Mental Illness is not a life sentence. We take an event and turn it into an identity, we damage people enough that we can turn them into chronic patients, always dependent on psychiatry and never given enough free reign to heal themselves. We punish those who don't conform, even though they have potential for greatness.

So yeah, uh, grad school. Well, I have at least three concepts I am going to be working with in my thesis, and I'm looking forward to sitting around with people who are all thinking at the same level. I also think since it is a disability related program, my bad marks for two years won't be such an issue in getting accepted, hopefully. And if I do really well in this course, I can use this GPA towards the PhD in The History of Consciousness program at Santa Cruz. I am also hoping to have at least one or two films, features, out by the time I apply for my PhD.

I am also thinking more about what lengths I may have to go to in order to survive a Level 1 society. Already I know there are times I have to shut up or I can get into trouble, but those are people I usually stay away from. Anyone who doesn't believe me when I say something is usually gently excommunicated from my life, because I just don't have time for them. I'm concerned about my family, you can only open their minds so much and then they get very angry, and they don't like to read things which explain my experience. I also know my mom prefers to read my diaries instead of actually asking me questions. And instead of asking me how I am, too many people ask if I am taking my medication. I hate that. It's so cold.

I do know I have to stop listening to people who think I'm being grandiose when I talk about trying to become a major feature filmmaker, learn four more languages, get my masters and PhD, and live off of my art work. People are more concerned about me getting a job and having a workplace I fit into, and I don't fit into any workplaces. I think it's a waste of my talents, my energy is better spent working on my own projects than making shoes forty hours a week. (I don't make shoes, it's just an example). I also decided I want to learn to play the guitar. I have a hard time playing music because it expresses my emotions the most concisly and that makes me shy, since everyone always told me my emotions were problematic. So I think it would be good for me to have an outlet for it. I really do like music. My mom used to always say that I was tone deaf or something, but I voraciously devour music and when she's not around to make fun of me I actually do like bopping around singing. I am sure I will sometimes cry terribly while making music, but maybe that's a form of therapy. Filmmaking is quite similar to music actually, in that it's a time based medium and uses emotional responses.

I think it will be good for me to go to grad school. I can be around people who like learning, more so than people in a bachelors program. I was surrounded by a lot of other gifted people at Emily Carr, which was nice because for the first time I wasn't a freak, but there were also some silly people there who were just doing art because they were told to go to uni in order to access their trust funds. It was fun though. And being in a learning environment dedicated to advancing human rights is really freakin' sexy. I really hope it happens, I'm freaking out about the recommendation letters, but I have to do the other stuff and trust that the letters will come in. I still need to choose a writing sample, and that's a BIG part of the issue. I know I wrote a brilliant analytical essay in an exam, I could use that. Hmm, not sure not sure. I have several papers around, but the sociology one might make the most sense.

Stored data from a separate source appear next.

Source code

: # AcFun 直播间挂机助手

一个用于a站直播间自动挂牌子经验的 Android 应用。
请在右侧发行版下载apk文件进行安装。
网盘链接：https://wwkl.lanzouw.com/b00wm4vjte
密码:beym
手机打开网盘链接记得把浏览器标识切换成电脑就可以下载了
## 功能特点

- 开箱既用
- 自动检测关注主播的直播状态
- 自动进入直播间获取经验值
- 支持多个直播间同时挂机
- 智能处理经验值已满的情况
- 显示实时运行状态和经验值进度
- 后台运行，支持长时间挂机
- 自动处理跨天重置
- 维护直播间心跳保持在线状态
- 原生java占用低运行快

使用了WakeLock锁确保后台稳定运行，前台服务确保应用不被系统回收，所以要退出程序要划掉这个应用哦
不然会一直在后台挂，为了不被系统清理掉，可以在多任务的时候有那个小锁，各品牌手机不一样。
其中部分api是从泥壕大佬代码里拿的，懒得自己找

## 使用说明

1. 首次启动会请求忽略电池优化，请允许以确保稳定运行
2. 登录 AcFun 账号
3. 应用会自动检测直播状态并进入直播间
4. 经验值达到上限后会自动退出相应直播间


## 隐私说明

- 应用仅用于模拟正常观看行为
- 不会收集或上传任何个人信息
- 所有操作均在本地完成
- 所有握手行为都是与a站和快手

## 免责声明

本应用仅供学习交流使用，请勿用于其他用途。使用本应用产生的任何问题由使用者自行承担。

Plus it's a reason to spend a year in Toronto, which I've never really lived in. I don't know how I'll do there. I know I can't live in Vancouver again, because people consistently lack empathy when I am bereaved, and obviously Montreal is a terribly dangerous place for someone like me to live, plus the health care system is deeply flawed. I'm surprised they're not all dead actually. I am thinking I will probably end up settling down in Winnipeg. It's probably the city I like the best in Canada, the people are all very nice and smart and doing amazing things in their lives, the cost of living is cheaper, and it has some pretty amazing stuff going on in the film/video sphere. Saskatoon is problematic for me in various ways, I love my family but I really don't fit in with them and I end up feeling dominated and sad, there isn't a film and video community, the art community is very insecure and conservative, and as a whole, I dunno, it's not a happy place. I can't even engage with the queer or BDSM community here, and that really sucks. I wish I knew more trans people too.

Ideally I would live in a big city, but I can't do the starving to death thing again. It's a ruthless and careless environment. I'm realizing more and more that I am going to have to envision and craft a lifestyle for myself that works, irregardless of other people's opinions. I have a vague idea of what that will look like. I have to completely reassess myself now that I know about OE's, that they are innate, and that I will always live with them. Accepting them is kind of interesting, because now I actually have something to work with. There's no way to eliminate them short of killing myself, and I really don't care to do that. So I am going to try and adjust to life with them. Some people only have a few OE's, and I have all of them!!!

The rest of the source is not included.